Please give back each entry below unaltered, leaving the pictures out.

Records drawn from a dataset:
▬▬▬
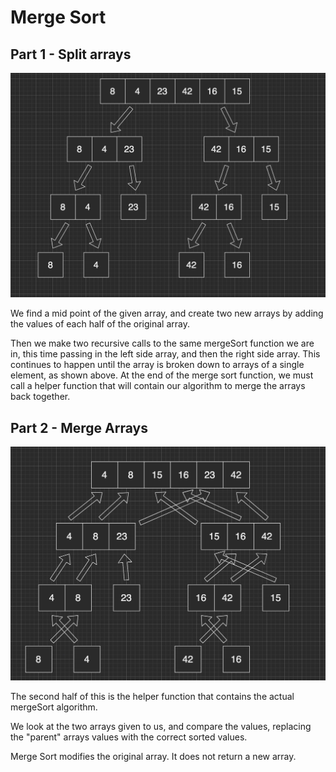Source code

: # Merge Sort

## Part 1 - Split arrays
![Splitting arrays](./mergeSort1.png)

We find a mid point of the given array, and create two new arrays by adding the values of each half of the original array.  
  
Then we make two recursive calls to the same mergeSort function we are in, this time passing in the left side array, and then the right side array. This continues to happen until the array is broken down to arrays of a single element, as shown above. At the end of the merge sort function, we must call a helper function that will contain our algorithm to merge the arrays back together.  

## Part 2 - Merge Arrays
  
![Merging the Arrays](./mergeSort2.png)
  
The second half of this is the helper function that contains the actual mergeSort algorithm.  
  
We look at the two arrays given to us, and compare the values, replacing the "parent" arrays values with the correct sorted values.  
  
Merge Sort modifies the original array. It does not return a new array.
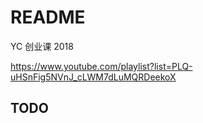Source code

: # README

YC 创业课 2018

https://www.youtube.com/playlist?list=PLQ-uHSnFig5NVnJ_cLWM7dLuMQRDeekoX

## TODO
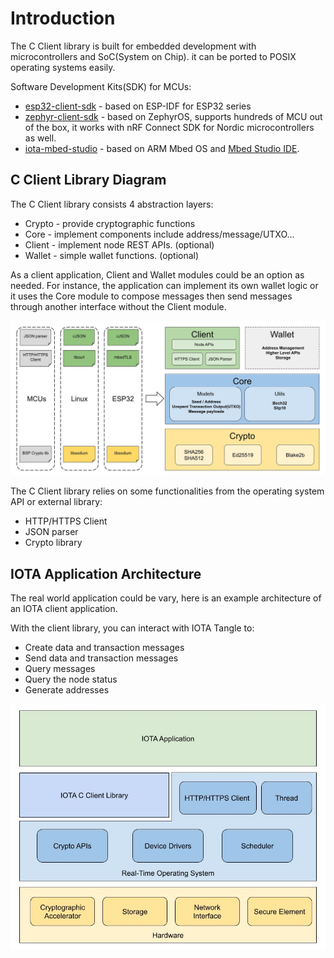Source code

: # Introduction

The C Client library is built for embedded development with microcontrollers and SoC(System on Chip). it can be ported to POSIX operating systems easily.

Software Development Kits(SDK) for MCUs:
* [esp32-client-sdk](https://github.com/iotaledger/esp32-client-sdk) - based on ESP-IDF for ESP32 series
* [zephyr-client-sdk](https://github.com/iotaledger/zephyr-client-sdk) - based on ZephyrOS, supports hundreds of MCU out of the box, it works with nRF Connect SDK for Nordic microcontrollers as well.
* [iota-mbed-studio](https://github.com/iotaledger/iota-mbed-studio) - based on ARM Mbed OS and [Mbed Studio IDE](https://os.mbed.com/studio/).

## C Client Library Diagram

The C Client library consists 4 abstraction layers:
* Crypto - provide cryptographic functions
* Core - implement components include address/message/UTXO...
* Client - implement node REST APIs. (optional)
* Wallet - simple wallet functions. (optional)

As a client application, Client and Wallet modules could be an option as needed. For instance, the application can implement its own wallet logic or it uses the Core module to compose messages then send messages through another interface without the Client module.

![](img/client_block_diagram.jpg)

The C Client library relies on some functionalities from the operating system API or external library:
* HTTP/HTTPS Client
* JSON parser
* Crypto library

## IOTA Application Architecture

The real world application could be vary, here is an example architecture of an IOTA client application.

With the client library, you can interact with IOTA Tangle to:
* Create data and transaction messages
* Send data and transaction messages
* Query messages
* Query the node status
* Generate addresses

![](img/client_application_architecture.jpg)
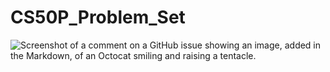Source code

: # CS50P_Problem_Set
![Screenshot of a comment on a GitHub issue showing an image, added in the Markdown, of an Octocat smiling and raising a tentacle.](https://pll.harvard.edu/sites/default/files/styles/16_9_large/public/course/CS50P_pll.png?itok=ZBkgBrNn)
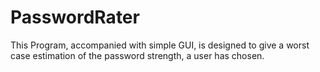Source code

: # PasswordRater
This Program, accompanied with simple GUI, is designed to give a worst case estimation of the password strength, a user has chosen.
▬▬▬
## Written solution
Source code

: # Merge Sort

## Part 1 - Split arrays
![Splitting arrays](./mergeSort1.png)

We find a mid point of the given array, and create two new arrays by adding the values of each half of the original array.  
  
Then we make two recursive calls to the same mergeSort function we are in, this time passing in the left side array, and then the right side array. This continues to happen until the array is broken down to arrays of a single element, as shown above. At the end of the merge sort function, we must call a helper function that will contain our algorithm to merge the arrays back together.  

## Part 2 - Merge Arrays
  
![Merging the Arrays](./mergeSort2.png)
  
The second half of this is the helper function that contains the actual mergeSort algorithm.  
  
We look at the two arrays given to us, and compare the values, replacing the "parent" arrays values with the correct sorted values.  
  
Merge Sort modifies the original array. It does not return a new array.
Source code

: # README

YC 创业课 2018

https://www.youtube.com/playlist?list=PLQ-uHSnFig5NVnJ_cLWM7dLuMQRDeekoX

## TODO
Source code

: # Introduction

The C Client library is built for embedded development with microcontrollers and SoC(System on Chip). it can be ported to POSIX operating systems easily.

Software Development Kits(SDK) for MCUs:
* [esp32-client-sdk](https://github.com/iotaledger/esp32-client-sdk) - based on ESP-IDF for ESP32 series
* [zephyr-client-sdk](https://github.com/iotaledger/zephyr-client-sdk) - based on ZephyrOS, supports hundreds of MCU out of the box, it works with nRF Connect SDK for Nordic microcontrollers as well.
* [iota-mbed-studio](https://github.com/iotaledger/iota-mbed-studio) - based on ARM Mbed OS and [Mbed Studio IDE](https://os.mbed.com/studio/).

## C Client Library Diagram

The C Client library consists 4 abstraction layers:
* Crypto - provide cryptographic functions
* Core - implement components include address/message/UTXO...
* Client - implement node REST APIs. (optional)
* Wallet - simple wallet functions. (optional)

As a client application, Client and Wallet modules could be an option as needed. For instance, the application can implement its own wallet logic or it uses the Core module to compose messages then send messages through another interface without the Client module.

![](img/client_block_diagram.jpg)

The C Client library relies on some functionalities from the operating system API or external library:
* HTTP/HTTPS Client
* JSON parser
* Crypto library

## IOTA Application Architecture

The real world application could be vary, here is an example architecture of an IOTA client application.

With the client library, you can interact with IOTA Tangle to:
* Create data and transaction messages
* Send data and transaction messages
* Query messages
* Query the node status
* Generate addresses

![](img/client_application_architecture.jpg)
Source code

: # CS50P_Problem_Set
![Screenshot of a comment on a GitHub issue showing an image, added in the Markdown, of an Octocat smiling and raising a tentacle.](https://pll.harvard.edu/sites/default/files/styles/16_9_large/public/course/CS50P_pll.png?itok=ZBkgBrNn)
Source code

: # PasswordRater
This Program, accompanied with simple GUI, is designed to give a worst case estimation of the password strength, a user has chosen.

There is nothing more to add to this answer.